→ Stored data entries
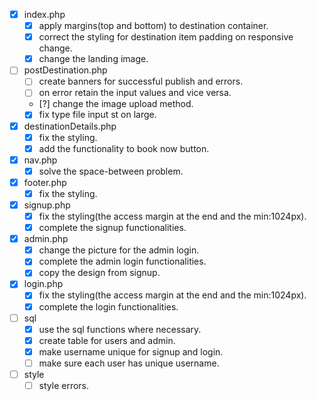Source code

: - [x] index.php
  - [x] apply margins(top and bottom) to destination container.
  - [x] correct the styling for destination item padding on responsive change.
  - [x] change the landing image.

- [ ] postDestination.php
  - [ ] create banners for successful publish and errors.
  - [ ] on error retain the input values and vice versa.
  - [?] change the image upload method.
  - [x] fix type file input st on large.

- [x] destinationDetails.php
  - [x] fix the styling.
  - [x] add the functionality to book now button.

- [x] nav.php
  - [x] solve the space-between problem.

- [x] footer.php
  - [x] fix the styling.

- [x] signup.php
  - [x] fix the styling(the access margin at the end and the min:1024px).
  - [x] complete the signup functionalities.

- [x] admin.php
  - [x] change the picture for the admin login.
  - [x] complete the admin login functionalities.
  - [x] copy the design from signup.

- [x] login.php
  - [x] fix the styling(the access margin at the end and the min:1024px).
  - [x] complete the login functionalities.

- [ ] sql
  - [x] use the sql functions where necessary.
  - [x] create table for users and admin.
  - [x] make username unique for signup and login.
  - [ ] make sure each user has unique username.

- [ ] style
  - [ ] style errors.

→ TO DO
Repeat only the stretch of lines that opens with the line containing "- [x] use the" and closes with the final line of the entries, both included, exactly as written.

→ ANSWER FOR THE TASK
  - [x] use the sql functions where necessary.
  - [x] create table for users and admin.
  - [x] make username unique for signup and login.
  - [ ] make sure each user has unique username.

- [ ] style
  - [ ] style errors.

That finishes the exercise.